What to do -
Every entry must be given again exactly as it is written.

#### Information provided ####

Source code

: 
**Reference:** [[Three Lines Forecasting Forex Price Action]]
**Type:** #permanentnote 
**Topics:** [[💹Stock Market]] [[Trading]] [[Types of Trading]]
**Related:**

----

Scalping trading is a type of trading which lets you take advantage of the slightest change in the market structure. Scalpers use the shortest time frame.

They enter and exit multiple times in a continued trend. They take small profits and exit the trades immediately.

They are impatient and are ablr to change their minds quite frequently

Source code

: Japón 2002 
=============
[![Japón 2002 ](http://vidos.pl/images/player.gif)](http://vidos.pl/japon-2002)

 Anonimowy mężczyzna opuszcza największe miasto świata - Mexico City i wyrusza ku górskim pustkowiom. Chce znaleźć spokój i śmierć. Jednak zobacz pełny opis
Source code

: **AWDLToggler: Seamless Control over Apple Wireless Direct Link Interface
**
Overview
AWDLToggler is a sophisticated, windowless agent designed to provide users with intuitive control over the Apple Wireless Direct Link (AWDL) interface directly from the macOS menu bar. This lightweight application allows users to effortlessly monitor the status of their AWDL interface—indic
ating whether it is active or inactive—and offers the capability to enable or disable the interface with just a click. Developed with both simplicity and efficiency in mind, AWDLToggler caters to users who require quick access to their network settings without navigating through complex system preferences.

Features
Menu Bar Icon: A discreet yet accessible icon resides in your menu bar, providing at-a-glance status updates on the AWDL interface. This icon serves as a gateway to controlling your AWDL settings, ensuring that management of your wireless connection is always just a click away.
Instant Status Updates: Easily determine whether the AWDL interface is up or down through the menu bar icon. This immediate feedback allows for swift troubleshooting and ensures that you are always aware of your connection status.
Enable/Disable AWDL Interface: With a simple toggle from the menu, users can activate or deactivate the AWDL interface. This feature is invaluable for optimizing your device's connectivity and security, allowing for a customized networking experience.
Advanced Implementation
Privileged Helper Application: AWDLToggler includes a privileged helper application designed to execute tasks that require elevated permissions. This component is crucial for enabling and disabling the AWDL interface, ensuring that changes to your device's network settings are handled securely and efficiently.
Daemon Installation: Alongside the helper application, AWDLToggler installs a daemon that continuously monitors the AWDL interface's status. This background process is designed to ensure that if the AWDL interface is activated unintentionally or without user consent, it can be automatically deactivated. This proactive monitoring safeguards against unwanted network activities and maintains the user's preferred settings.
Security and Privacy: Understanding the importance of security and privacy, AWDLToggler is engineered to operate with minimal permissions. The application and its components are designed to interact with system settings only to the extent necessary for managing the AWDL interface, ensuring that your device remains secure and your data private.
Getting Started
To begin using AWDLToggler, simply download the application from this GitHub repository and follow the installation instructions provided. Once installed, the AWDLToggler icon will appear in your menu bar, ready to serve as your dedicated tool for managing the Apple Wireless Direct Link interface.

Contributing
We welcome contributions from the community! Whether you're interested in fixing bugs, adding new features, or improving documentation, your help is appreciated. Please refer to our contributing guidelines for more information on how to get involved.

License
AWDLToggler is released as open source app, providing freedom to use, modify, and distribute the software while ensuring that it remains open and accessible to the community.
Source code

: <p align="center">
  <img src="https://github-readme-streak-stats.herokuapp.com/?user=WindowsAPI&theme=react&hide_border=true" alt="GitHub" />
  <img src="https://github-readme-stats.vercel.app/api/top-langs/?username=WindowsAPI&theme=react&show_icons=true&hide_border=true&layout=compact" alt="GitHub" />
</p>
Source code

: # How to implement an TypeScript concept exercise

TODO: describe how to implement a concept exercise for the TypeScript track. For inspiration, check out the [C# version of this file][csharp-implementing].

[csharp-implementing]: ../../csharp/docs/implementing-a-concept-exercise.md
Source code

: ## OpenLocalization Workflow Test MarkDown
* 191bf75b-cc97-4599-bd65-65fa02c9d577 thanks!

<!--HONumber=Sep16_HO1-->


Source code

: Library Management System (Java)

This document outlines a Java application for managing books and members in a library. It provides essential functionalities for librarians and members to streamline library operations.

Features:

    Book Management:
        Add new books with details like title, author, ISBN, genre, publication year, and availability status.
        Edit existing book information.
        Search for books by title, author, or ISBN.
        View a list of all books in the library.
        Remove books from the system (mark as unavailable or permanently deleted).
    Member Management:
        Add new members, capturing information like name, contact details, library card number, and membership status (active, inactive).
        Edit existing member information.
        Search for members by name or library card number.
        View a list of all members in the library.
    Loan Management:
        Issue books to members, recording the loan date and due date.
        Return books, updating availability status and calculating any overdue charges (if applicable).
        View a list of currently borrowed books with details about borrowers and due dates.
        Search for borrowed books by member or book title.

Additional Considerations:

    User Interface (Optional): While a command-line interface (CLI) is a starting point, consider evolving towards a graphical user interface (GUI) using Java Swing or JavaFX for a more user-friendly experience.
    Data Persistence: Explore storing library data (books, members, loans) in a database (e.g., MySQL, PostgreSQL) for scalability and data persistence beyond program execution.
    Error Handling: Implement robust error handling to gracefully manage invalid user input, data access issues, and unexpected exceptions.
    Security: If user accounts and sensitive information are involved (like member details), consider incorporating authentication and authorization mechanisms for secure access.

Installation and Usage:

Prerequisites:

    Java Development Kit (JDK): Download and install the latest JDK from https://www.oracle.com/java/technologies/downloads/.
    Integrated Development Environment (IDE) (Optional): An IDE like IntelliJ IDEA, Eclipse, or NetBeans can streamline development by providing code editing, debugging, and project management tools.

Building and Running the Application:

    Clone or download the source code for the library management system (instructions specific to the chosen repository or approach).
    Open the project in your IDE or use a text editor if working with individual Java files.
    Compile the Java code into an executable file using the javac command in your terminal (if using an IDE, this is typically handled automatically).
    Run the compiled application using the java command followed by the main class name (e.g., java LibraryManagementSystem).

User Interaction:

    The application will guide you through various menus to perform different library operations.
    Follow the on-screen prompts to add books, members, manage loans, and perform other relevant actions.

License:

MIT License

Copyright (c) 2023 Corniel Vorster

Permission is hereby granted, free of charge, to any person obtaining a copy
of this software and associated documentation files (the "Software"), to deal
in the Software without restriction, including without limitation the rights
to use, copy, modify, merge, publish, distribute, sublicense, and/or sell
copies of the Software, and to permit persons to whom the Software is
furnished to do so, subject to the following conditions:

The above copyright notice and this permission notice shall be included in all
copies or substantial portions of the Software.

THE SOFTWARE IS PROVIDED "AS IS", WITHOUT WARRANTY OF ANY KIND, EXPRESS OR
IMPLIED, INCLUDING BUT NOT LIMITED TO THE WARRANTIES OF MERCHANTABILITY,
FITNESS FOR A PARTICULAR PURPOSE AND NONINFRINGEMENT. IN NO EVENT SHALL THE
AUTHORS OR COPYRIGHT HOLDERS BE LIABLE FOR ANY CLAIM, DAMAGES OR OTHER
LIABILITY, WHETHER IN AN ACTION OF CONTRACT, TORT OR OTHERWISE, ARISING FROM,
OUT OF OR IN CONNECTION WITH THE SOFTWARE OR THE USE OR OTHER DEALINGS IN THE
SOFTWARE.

####

Result below -
Source code

: 
**Reference:** [[Three Lines Forecasting Forex Price Action]]
**Type:** #permanentnote 
**Topics:** [[💹Stock Market]] [[Trading]] [[Types of Trading]]
**Related:**

----

Scalping trading is a type of trading which lets you take advantage of the slightest change in the market structure. Scalpers use the shortest time frame.

They enter and exit multiple times in a continued trend. They take small profits and exit the trades immediately.

They are impatient and are ablr to change their minds quite frequently

Source code

: Japón 2002 
=============
[![Japón 2002 ](http://vidos.pl/images/player.gif)](http://vidos.pl/japon-2002)

 Anonimowy mężczyzna opuszcza największe miasto świata - Mexico City i wyrusza ku górskim pustkowiom. Chce znaleźć spokój i śmierć. Jednak zobacz pełny opis
Source code

: **AWDLToggler: Seamless Control over Apple Wireless Direct Link Interface
**
Overview
AWDLToggler is a sophisticated, windowless agent designed to provide users with intuitive control over the Apple Wireless Direct Link (AWDL) interface directly from the macOS menu bar. This lightweight application allows users to effortlessly monitor the status of their AWDL interface—indic
ating whether it is active or inactive—and offers the capability to enable or disable the interface with just a click. Developed with both simplicity and efficiency in mind, AWDLToggler caters to users who require quick access to their network settings without navigating through complex system preferences.

Features
Menu Bar Icon: A discreet yet accessible icon resides in your menu bar, providing at-a-glance status updates on the AWDL interface. This icon serves as a gateway to controlling your AWDL settings, ensuring that management of your wireless connection is always just a click away.
Instant Status Updates: Easily determine whether the AWDL interface is up or down through the menu bar icon. This immediate feedback allows for swift troubleshooting and ensures that you are always aware of your connection status.
Enable/Disable AWDL Interface: With a simple toggle from the menu, users can activate or deactivate the AWDL interface. This feature is invaluable for optimizing your device's connectivity and security, allowing for a customized networking experience.
Advanced Implementation
Privileged Helper Application: AWDLToggler includes a privileged helper application designed to execute tasks that require elevated permissions. This component is crucial for enabling and disabling the AWDL interface, ensuring that changes to your device's network settings are handled securely and efficiently.
Daemon Installation: Alongside the helper application, AWDLToggler installs a daemon that continuously monitors the AWDL interface's status. This background process is designed to ensure that if the AWDL interface is activated unintentionally or without user consent, it can be automatically deactivated. This proactive monitoring safeguards against unwanted network activities and maintains the user's preferred settings.
Security and Privacy: Understanding the importance of security and privacy, AWDLToggler is engineered to operate with minimal permissions. The application and its components are designed to interact with system settings only to the extent necessary for managing the AWDL interface, ensuring that your device remains secure and your data private.
Getting Started
To begin using AWDLToggler, simply download the application from this GitHub repository and follow the installation instructions provided. Once installed, the AWDLToggler icon will appear in your menu bar, ready to serve as your dedicated tool for managing the Apple Wireless Direct Link interface.

Contributing
We welcome contributions from the community! Whether you're interested in fixing bugs, adding new features, or improving documentation, your help is appreciated. Please refer to our contributing guidelines for more information on how to get involved.

License
AWDLToggler is released as open source app, providing freedom to use, modify, and distribute the software while ensuring that it remains open and accessible to the community.
Source code

: <p align="center">
  <img src="https://github-readme-streak-stats.herokuapp.com/?user=WindowsAPI&theme=react&hide_border=true" alt="GitHub" />
  <img src="https://github-readme-stats.vercel.app/api/top-langs/?username=WindowsAPI&theme=react&show_icons=true&hide_border=true&layout=compact" alt="GitHub" />
</p>
Source code

: # How to implement an TypeScript concept exercise

TODO: describe how to implement a concept exercise for the TypeScript track. For inspiration, check out the [C# version of this file][csharp-implementing].

[csharp-implementing]: ../../csharp/docs/implementing-a-concept-exercise.md
Source code

: ## OpenLocalization Workflow Test MarkDown
* 191bf75b-cc97-4599-bd65-65fa02c9d577 thanks!

<!--HONumber=Sep16_HO1-->


Source code

: Library Management System (Java)

This document outlines a Java application for managing books and members in a library. It provides essential functionalities for librarians and members to streamline library operations.

Features:

    Book Management:
        Add new books with details like title, author, ISBN, genre, publication year, and availability status.
        Edit existing book information.
        Search for books by title, author, or ISBN.
        View a list of all books in the library.
        Remove books from the system (mark as unavailable or permanently deleted).
    Member Management:
        Add new members, capturing information like name, contact details, library card number, and membership status (active, inactive).
        Edit existing member information.
        Search for members by name or library card number.
        View a list of all members in the library.
    Loan Management:
        Issue books to members, recording the loan date and due date.
        Return books, updating availability status and calculating any overdue charges (if applicable).
        View a list of currently borrowed books with details about borrowers and due dates.
        Search for borrowed books by member or book title.

Additional Considerations:

    User Interface (Optional): While a command-line interface (CLI) is a starting point, consider evolving towards a graphical user interface (GUI) using Java Swing or JavaFX for a more user-friendly experience.
    Data Persistence: Explore storing library data (books, members, loans) in a database (e.g., MySQL, PostgreSQL) for scalability and data persistence beyond program execution.
    Error Handling: Implement robust error handling to gracefully manage invalid user input, data access issues, and unexpected exceptions.
    Security: If user accounts and sensitive information are involved (like member details), consider incorporating authentication and authorization mechanisms for secure access.

Installation and Usage:

Prerequisites:

    Java Development Kit (JDK): Download and install the latest JDK from https://www.oracle.com/java/technologies/downloads/.
    Integrated Development Environment (IDE) (Optional): An IDE like IntelliJ IDEA, Eclipse, or NetBeans can streamline development by providing code editing, debugging, and project management tools.

Building and Running the Application:

    Clone or download the source code for the library management system (instructions specific to the chosen repository or approach).
    Open the project in your IDE or use a text editor if working with individual Java files.
    Compile the Java code into an executable file using the javac command in your terminal (if using an IDE, this is typically handled automatically).
    Run the compiled application using the java command followed by the main class name (e.g., java LibraryManagementSystem).

User Interaction:

    The application will guide you through various menus to perform different library operations.
    Follow the on-screen prompts to add books, members, manage loans, and perform other relevant actions.

License:

MIT License

Copyright (c) 2023 Corniel Vorster

Permission is hereby granted, free of charge, to any person obtaining a copy
of this software and associated documentation files (the "Software"), to deal
in the Software without restriction, including without limitation the rights
to use, copy, modify, merge, publish, distribute, sublicense, and/or sell
copies of the Software, and to permit persons to whom the Software is
furnished to do so, subject to the following conditions:

The above copyright notice and this permission notice shall be included in all
copies or substantial portions of the Software.

THE SOFTWARE IS PROVIDED "AS IS", WITHOUT WARRANTY OF ANY KIND, EXPRESS OR
IMPLIED, INCLUDING BUT NOT LIMITED TO THE WARRANTIES OF MERCHANTABILITY,
FITNESS FOR A PARTICULAR PURPOSE AND NONINFRINGEMENT. IN NO EVENT SHALL THE
AUTHORS OR COPYRIGHT HOLDERS BE LIABLE FOR ANY CLAIM, DAMAGES OR OTHER
LIABILITY, WHETHER IN AN ACTION OF CONTRACT, TORT OR OTHERWISE, ARISING FROM,
OUT OF OR IN CONNECTION WITH THE SOFTWARE OR THE USE OR OTHER DEALINGS IN THE
SOFTWARE.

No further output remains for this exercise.